* SOURCE INFORMATION:

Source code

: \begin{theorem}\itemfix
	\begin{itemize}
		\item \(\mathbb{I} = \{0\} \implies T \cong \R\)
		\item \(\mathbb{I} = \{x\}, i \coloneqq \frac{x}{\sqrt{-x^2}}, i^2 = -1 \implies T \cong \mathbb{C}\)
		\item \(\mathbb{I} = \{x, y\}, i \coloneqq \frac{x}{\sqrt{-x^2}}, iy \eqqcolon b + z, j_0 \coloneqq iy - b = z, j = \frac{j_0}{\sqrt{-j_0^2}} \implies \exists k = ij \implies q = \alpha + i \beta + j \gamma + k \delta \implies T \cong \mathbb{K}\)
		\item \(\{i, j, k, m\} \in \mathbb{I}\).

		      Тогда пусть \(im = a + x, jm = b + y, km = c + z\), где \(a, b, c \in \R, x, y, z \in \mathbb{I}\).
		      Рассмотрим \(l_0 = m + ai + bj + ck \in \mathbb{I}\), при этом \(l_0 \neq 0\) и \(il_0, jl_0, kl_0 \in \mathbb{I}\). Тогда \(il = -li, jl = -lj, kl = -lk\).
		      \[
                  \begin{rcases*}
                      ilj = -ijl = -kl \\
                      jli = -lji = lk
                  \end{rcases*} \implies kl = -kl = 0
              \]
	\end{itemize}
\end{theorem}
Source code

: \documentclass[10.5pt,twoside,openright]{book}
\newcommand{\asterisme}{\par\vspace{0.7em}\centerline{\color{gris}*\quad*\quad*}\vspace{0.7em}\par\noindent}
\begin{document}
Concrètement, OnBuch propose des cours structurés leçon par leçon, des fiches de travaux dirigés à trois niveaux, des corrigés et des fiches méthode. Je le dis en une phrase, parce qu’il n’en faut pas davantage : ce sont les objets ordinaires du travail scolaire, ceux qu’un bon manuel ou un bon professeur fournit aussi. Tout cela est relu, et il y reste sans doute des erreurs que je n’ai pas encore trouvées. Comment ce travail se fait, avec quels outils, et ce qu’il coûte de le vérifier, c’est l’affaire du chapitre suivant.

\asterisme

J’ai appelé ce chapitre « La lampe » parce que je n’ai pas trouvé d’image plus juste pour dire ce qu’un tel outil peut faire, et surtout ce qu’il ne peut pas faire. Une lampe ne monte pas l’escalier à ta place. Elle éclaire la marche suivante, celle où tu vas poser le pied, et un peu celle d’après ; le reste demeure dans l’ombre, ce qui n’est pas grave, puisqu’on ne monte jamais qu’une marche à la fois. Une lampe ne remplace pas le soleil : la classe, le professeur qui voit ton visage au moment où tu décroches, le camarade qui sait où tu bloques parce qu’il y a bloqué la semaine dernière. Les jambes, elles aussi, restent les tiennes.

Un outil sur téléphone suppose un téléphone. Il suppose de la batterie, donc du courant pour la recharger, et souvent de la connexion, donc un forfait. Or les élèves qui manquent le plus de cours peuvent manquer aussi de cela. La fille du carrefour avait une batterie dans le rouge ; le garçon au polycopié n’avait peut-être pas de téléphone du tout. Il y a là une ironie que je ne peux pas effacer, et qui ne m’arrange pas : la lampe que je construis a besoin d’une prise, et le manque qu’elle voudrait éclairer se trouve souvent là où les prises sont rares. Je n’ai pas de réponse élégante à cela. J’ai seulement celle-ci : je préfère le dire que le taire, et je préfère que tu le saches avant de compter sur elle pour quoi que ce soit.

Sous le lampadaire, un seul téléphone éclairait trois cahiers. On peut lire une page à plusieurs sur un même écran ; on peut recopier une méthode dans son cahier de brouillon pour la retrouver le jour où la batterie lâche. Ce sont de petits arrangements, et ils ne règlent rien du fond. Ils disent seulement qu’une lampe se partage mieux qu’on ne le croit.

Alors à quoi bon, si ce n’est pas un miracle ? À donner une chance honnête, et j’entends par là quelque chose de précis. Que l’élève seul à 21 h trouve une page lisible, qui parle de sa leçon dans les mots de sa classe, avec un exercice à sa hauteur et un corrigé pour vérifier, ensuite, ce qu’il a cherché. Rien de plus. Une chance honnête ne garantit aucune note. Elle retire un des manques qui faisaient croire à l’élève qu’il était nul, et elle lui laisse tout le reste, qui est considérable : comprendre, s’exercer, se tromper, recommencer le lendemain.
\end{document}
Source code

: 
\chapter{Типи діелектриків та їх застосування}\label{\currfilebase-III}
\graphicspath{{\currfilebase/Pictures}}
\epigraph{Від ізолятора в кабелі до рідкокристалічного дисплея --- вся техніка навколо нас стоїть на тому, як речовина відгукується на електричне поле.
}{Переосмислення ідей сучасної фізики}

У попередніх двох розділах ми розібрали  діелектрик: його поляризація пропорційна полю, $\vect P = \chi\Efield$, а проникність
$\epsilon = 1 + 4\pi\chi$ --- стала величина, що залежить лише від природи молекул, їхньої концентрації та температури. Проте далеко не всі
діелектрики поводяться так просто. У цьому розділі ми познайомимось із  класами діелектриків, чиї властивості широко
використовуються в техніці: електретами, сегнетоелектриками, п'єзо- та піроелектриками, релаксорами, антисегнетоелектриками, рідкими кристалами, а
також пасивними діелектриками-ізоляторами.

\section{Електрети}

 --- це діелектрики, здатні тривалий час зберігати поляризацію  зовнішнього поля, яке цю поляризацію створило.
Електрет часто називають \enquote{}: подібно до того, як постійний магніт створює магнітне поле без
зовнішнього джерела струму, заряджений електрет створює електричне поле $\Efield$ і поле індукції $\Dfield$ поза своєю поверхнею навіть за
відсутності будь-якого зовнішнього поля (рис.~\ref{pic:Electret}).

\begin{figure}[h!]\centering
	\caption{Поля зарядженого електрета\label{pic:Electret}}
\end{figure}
...
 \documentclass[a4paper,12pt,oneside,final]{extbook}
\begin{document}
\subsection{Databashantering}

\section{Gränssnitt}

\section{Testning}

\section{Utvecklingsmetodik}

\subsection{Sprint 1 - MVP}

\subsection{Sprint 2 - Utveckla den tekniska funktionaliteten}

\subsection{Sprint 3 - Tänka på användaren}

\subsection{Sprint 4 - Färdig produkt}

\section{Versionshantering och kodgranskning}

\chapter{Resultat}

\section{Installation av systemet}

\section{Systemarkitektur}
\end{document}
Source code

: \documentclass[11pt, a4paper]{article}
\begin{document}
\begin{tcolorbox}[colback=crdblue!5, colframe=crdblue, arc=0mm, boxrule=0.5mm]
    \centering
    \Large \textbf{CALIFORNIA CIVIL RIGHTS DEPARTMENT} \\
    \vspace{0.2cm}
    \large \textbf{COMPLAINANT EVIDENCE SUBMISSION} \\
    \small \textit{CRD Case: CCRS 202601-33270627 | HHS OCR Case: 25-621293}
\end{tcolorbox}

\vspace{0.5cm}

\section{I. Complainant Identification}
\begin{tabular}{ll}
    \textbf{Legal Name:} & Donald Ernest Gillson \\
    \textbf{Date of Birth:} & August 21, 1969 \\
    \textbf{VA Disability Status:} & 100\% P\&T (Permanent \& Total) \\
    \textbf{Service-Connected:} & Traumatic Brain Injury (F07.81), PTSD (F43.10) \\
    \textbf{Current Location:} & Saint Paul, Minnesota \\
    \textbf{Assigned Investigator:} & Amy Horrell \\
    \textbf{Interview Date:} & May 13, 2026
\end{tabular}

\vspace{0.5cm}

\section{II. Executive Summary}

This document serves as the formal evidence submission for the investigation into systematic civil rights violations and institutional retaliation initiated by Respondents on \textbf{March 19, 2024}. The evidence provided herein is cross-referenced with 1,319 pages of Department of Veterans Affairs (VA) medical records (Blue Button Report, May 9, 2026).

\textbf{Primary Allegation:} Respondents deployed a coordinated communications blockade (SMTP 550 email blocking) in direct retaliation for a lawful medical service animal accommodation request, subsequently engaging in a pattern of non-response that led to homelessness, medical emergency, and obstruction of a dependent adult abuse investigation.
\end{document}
--
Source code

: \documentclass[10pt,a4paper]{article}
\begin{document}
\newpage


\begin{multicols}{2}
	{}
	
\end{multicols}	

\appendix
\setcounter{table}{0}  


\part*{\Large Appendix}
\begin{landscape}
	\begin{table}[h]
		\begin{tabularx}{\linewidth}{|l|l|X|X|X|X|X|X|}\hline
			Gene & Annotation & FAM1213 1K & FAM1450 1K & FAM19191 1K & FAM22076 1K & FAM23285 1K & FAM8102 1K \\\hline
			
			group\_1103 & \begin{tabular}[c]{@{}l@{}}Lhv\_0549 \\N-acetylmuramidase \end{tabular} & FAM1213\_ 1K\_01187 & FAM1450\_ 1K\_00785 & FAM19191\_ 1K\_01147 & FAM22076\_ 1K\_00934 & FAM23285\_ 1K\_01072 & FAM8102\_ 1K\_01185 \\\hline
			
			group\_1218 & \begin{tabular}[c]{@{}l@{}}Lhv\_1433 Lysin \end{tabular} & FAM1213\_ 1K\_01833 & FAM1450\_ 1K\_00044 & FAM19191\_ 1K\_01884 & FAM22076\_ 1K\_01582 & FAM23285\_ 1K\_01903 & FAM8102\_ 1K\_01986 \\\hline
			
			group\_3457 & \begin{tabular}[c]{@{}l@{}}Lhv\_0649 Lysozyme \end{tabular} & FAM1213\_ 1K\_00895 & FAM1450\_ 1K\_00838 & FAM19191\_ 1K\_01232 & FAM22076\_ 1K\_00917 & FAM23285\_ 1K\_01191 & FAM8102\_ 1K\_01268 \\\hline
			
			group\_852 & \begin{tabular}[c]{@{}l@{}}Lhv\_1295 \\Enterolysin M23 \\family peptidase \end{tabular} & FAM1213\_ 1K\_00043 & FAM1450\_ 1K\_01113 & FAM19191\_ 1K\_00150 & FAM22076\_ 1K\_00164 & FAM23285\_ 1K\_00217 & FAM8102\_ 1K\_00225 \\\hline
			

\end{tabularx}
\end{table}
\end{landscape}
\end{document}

* WHAT YOU HAVE TO DO: Please return each line of the data above in which the word "label" occurs.

* EXERCISE RESPONSE:
\chapter{Типи діелектриків та їх застосування}\label{\currfilebase-III}
	\caption{Поля зарядженого електрета\label{pic:Electret}}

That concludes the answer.